Yesterday me and my esteemed colleague Devonte Smith were sitting around kicking the fat when who’s face should appear on television? Why it was Brett Favre of course, you all remember him right? He’s the over-the-hill-do gooder-son of a bitch-motherfucker who could have retired a playground legend and spent his twilight years getting busy with every available chick in all of Wisconsin. But instead he chose to corrupt my wonderfully dirty city of New York by bringing his Peter Pan syndrome over here to East Coast. Have some damn respect for yourself Brett, hang it the fuck up and keep it hung the fuck up. People in Wisconsin loved you, you had a lifetime of free drinks to look forward to and now what do you have? Two things Brett, Jack and shit, and Jack left town.
Anyway, it was a post game interview and the sound on the TV was muted. I didn’t catch the game that day, so when I asked D. Smith whether or not the Jets won, I immediately corrected myself by exclaiming “What am I talking about, OF COURSE they won! Favre isn’t bawling his eyes out for the press, which means victory.” Sure enough The Jets won, 20-14.

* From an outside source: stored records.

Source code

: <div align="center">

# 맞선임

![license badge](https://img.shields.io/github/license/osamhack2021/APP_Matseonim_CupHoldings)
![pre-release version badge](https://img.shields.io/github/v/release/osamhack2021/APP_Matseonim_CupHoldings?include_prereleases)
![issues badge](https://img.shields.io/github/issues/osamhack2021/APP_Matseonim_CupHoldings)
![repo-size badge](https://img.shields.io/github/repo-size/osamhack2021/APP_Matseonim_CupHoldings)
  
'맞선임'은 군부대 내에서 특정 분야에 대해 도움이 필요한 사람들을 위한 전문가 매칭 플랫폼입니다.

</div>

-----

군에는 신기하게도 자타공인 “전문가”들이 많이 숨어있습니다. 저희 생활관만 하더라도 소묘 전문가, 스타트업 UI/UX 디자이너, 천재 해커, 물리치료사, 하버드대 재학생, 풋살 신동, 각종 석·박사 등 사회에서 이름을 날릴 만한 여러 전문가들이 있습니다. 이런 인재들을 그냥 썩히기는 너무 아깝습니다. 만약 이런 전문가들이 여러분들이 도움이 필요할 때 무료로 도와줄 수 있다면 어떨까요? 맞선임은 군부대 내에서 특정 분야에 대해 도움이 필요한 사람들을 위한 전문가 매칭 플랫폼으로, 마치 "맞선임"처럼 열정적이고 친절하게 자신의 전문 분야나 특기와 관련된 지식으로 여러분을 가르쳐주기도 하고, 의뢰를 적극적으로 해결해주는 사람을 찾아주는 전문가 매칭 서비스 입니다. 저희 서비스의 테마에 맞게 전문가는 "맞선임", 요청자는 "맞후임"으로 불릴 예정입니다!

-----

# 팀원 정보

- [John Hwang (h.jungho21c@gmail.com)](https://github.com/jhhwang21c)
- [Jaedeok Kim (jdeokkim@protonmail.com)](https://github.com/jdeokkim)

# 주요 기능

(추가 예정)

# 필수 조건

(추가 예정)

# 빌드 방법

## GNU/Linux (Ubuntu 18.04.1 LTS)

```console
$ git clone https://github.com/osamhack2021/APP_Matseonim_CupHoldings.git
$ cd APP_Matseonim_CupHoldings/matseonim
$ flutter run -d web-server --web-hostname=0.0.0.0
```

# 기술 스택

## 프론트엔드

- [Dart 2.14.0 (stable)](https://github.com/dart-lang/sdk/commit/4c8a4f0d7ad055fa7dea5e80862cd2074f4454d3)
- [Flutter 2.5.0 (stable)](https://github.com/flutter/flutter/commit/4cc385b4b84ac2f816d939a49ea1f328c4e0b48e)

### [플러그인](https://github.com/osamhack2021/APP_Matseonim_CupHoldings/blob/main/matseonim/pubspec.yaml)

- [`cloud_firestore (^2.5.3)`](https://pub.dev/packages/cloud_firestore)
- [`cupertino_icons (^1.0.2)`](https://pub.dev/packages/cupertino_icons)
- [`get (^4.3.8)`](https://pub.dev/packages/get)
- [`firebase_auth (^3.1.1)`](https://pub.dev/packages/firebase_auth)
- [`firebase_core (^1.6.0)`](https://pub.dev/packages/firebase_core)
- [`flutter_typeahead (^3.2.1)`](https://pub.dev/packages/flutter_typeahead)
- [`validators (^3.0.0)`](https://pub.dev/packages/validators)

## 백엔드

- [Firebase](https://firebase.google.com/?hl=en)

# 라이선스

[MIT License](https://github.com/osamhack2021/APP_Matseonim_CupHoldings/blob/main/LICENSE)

This fucking guy I swear…… He’s a damn cry baby boyscout. There’s no room for this pussy in my town. (I should mention that me and Brett Favre tangling ass in a no holds barred street fight, even with his gray pubic hair, Brett would annihilate me in under 4 seconds. Luckily in this day and age beating an anemic drunkard senseless doesn’t make you a gridiron legend.)